Lake County Record-Bee
- Type: Daily newspaper
- Owner: MediaNews Group
- Founder(s): J.B. Baccus, Jr.,
- Founded: 1873 (as Lake County Bee)
- Language: English
- City: Lakeport, California
- ISSN: 0746-4304
- OCLC number: 10036834
- Website: record-bee.com

= Lake County Record-Bee =

The Lake County Record-Bee is a newspaper in the town of Lakeport, California.

== History ==
In 1872, J.B. Baccus, Jr., founded The Cloverdale Bee in Cloverdale, California. A year later he moved his equipment to Lakeport and relaunched his paper as the Lake County Bee. The business had several other proprietors in the following years and eventually came to be owned by A.C. Jackson.

In 1875, A.A.R. Utting, who previously owned the Napa Reporter, established the Lake Democrat.
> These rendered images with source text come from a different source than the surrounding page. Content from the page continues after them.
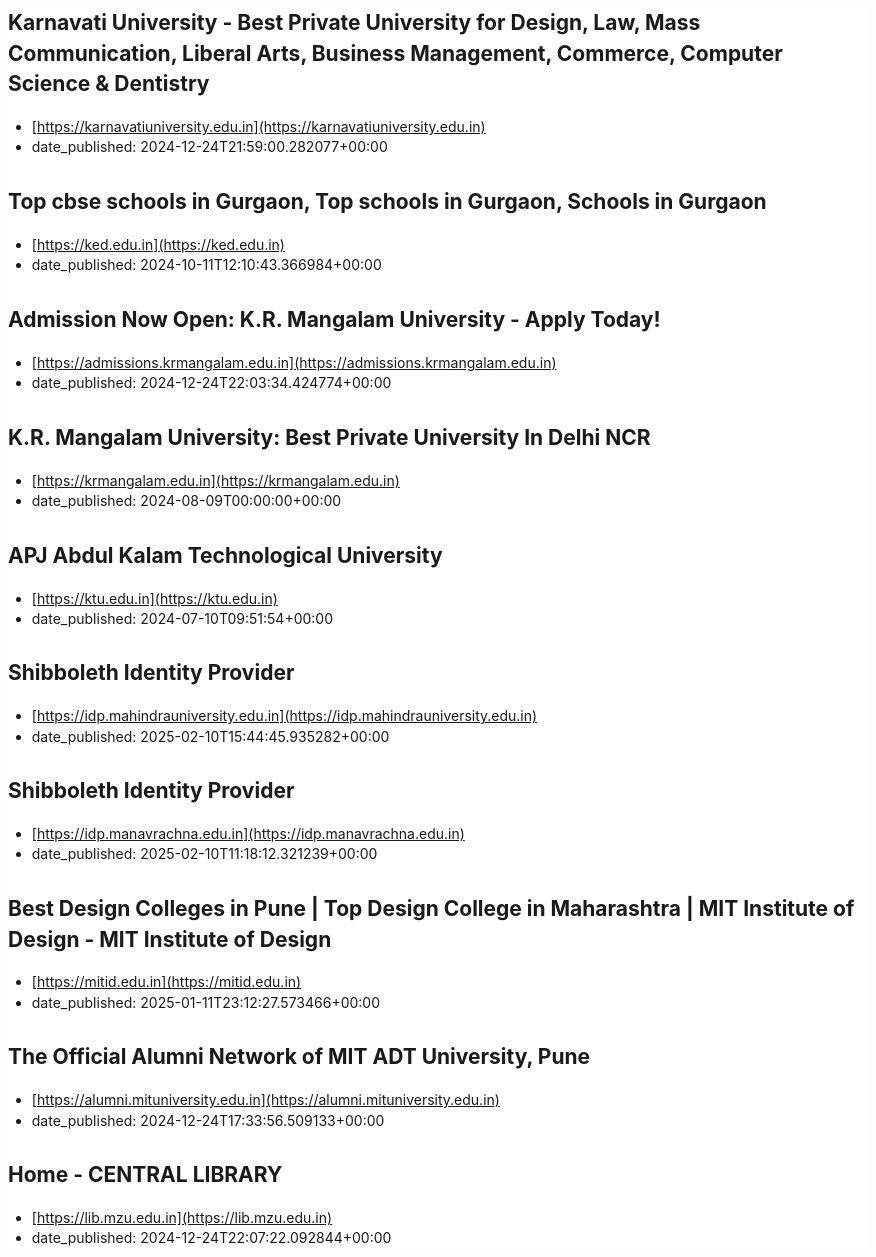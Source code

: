  ## Karnavati University - Best Private University for Design, Law, Mass Communication, Liberal Arts, Business Management, Commerce, Computer Science & Dentistry
 - [https://karnavatiuniversity.edu.in](https://karnavatiuniversity.edu.in)
 - date_published: 2024-12-24T21:59:00.282077+00:00

 ## Top cbse schools in Gurgaon, Top schools in Gurgaon, Schools in Gurgaon
 - [https://ked.edu.in](https://ked.edu.in)
 - date_published: 2024-10-11T12:10:43.366984+00:00

 ## Admission Now Open: K.R. Mangalam University - Apply Today!
 - [https://admissions.krmangalam.edu.in](https://admissions.krmangalam.edu.in)
 - date_published: 2024-12-24T22:03:34.424774+00:00

 ## K.R. Mangalam University: Best Private University In Delhi NCR
 - [https://krmangalam.edu.in](https://krmangalam.edu.in)
 - date_published: 2024-08-09T00:00:00+00:00

 ## APJ Abdul Kalam Technological University
 - [https://ktu.edu.in](https://ktu.edu.in)
 - date_published: 2024-07-10T09:51:54+00:00

 ## Shibboleth Identity Provider
 - [https://idp.mahindrauniversity.edu.in](https://idp.mahindrauniversity.edu.in)
 - date_published: 2025-02-10T15:44:45.935282+00:00

 ## Shibboleth Identity Provider
 - [https://idp.manavrachna.edu.in](https://idp.manavrachna.edu.in)
 - date_published: 2025-02-10T11:18:12.321239+00:00

 ## Best Design Colleges in Pune | Top Design College in Maharashtra | MIT Institute of Design - MIT Institute of Design
 - [https://mitid.edu.in](https://mitid.edu.in)
 - date_published: 2025-01-11T23:12:27.573466+00:00

 ## The Official Alumni Network of MIT ADT University, Pune
 - [https://alumni.mituniversity.edu.in](https://alumni.mituniversity.edu.in)
 - date_published: 2024-12-24T17:33:56.509133+00:00

 ## Home - CENTRAL LIBRARY
 - [https://lib.mzu.edu.in](https://lib.mzu.edu.in)
 - date_published: 2024-12-24T22:07:22.092844+00:00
His health failed and he sold it in 1879 to John R. Cook, who a year later merged the business with Jackson's to form the Lakeport Bee-Democrat, which the two operated together. A fire destroyed the paper's office in 1883 and Jackson retired a few months later. The name was then changed to the Lakeport Democrat.
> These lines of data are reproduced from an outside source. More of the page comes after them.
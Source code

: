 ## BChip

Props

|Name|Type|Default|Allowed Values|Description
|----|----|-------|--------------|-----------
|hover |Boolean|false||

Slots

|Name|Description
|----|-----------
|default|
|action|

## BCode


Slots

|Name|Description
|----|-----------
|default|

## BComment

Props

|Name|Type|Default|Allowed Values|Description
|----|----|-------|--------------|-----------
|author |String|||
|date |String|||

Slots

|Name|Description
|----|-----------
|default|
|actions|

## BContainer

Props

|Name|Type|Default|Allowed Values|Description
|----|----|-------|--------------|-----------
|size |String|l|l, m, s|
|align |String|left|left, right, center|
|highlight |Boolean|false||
In 1921, Dr. W.R. Prather bought the paper, by then renamed back to the Bee, from G.E. Nichols. It was then managed by his son-in-law William "Bill" Bolce. In 1925, Sidney Roche and E.J. Moore founded the Lakeport Record in Upper Lake. The two soon acquired the Clear Lake Press at Lakeport, which ceased following a fire in the town. In 1926, they replaced it with a new paper called The Lakeport Press. The Press and Record were later consolidated to form the Lakeport Press-Record.
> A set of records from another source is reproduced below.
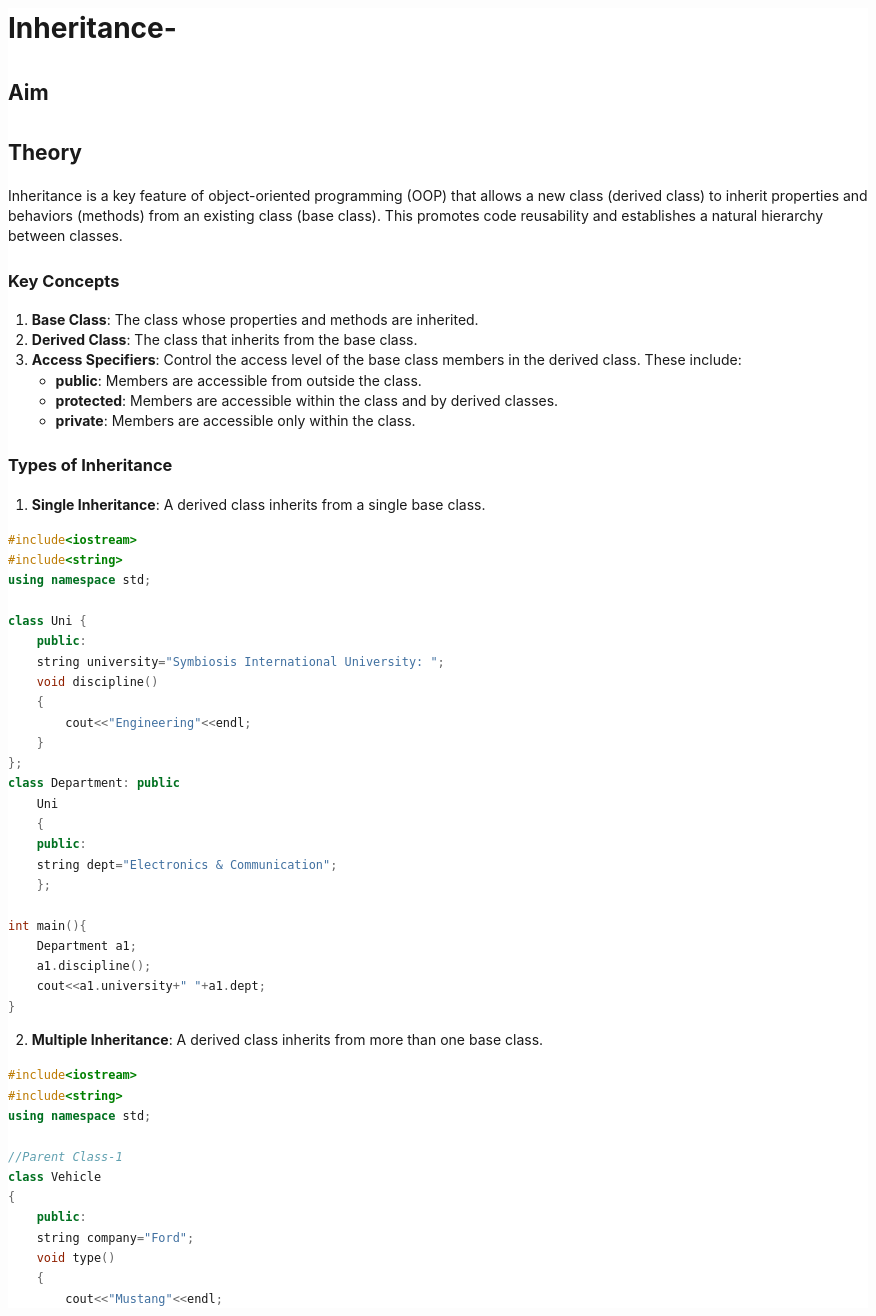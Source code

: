 # Inheritance-
## Aim
## Theory

Inheritance is a key feature of object-oriented programming (OOP) that allows a new class (derived class) to inherit properties and behaviors (methods) from an existing class (base class). This promotes code reusability and establishes a natural hierarchy between classes.

### Key Concepts

1. **Base Class**: The class whose properties and methods are inherited.
2. **Derived Class**: The class that inherits from the base class.
3. **Access Specifiers**: Control the access level of the base class members in the derived class. These include:
   - **public**: Members are accessible from outside the class.
   - **protected**: Members are accessible within the class and by derived classes.
   - **private**: Members are accessible only within the class.

### Types of Inheritance

1. **Single Inheritance**: A derived class inherits from a single base class.   
```cpp
#include<iostream>
#include<string>
using namespace std;

class Uni {
    public:
    string university="Symbiosis International University: ";
    void discipline()
    {
        cout<<"Engineering"<<endl;
    }
};
class Department: public 
    Uni 
    {
    public:
    string dept="Electronics & Communication";
    };

int main(){
    Department a1;
    a1.discipline();
    cout<<a1.university+" "+a1.dept;
}
```
2. **Multiple Inheritance**: A derived class inherits from more than one base class.   
```cpp
#include<iostream>
#include<string>
using namespace std;

//Parent Class-1
class Vehicle 
{
    public:
    string company="Ford";
    void type()
    {
        cout<<"Mustang"<<endl;
```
Bolce operated the Bee for almost 20 years until selling in 1940 it to Moore. In 1956, Roland R. Johnsrud became the new owner and he consolidated the Bee and the Press-Record in 1961 to form the Lake County Record-Bee. At the time the Press and Record had a circulation of 1,300 and the Bee had 1,600. The editorial team consisted of three who wrote for both papers. In 1981, the Times Publishing Company, owner of the Erie Times-News, bought the paper from Johnsrud. In 2001, the Record-Bee came under the ownership of MediaNews Group. At that time the paper had 7,300 subscribers.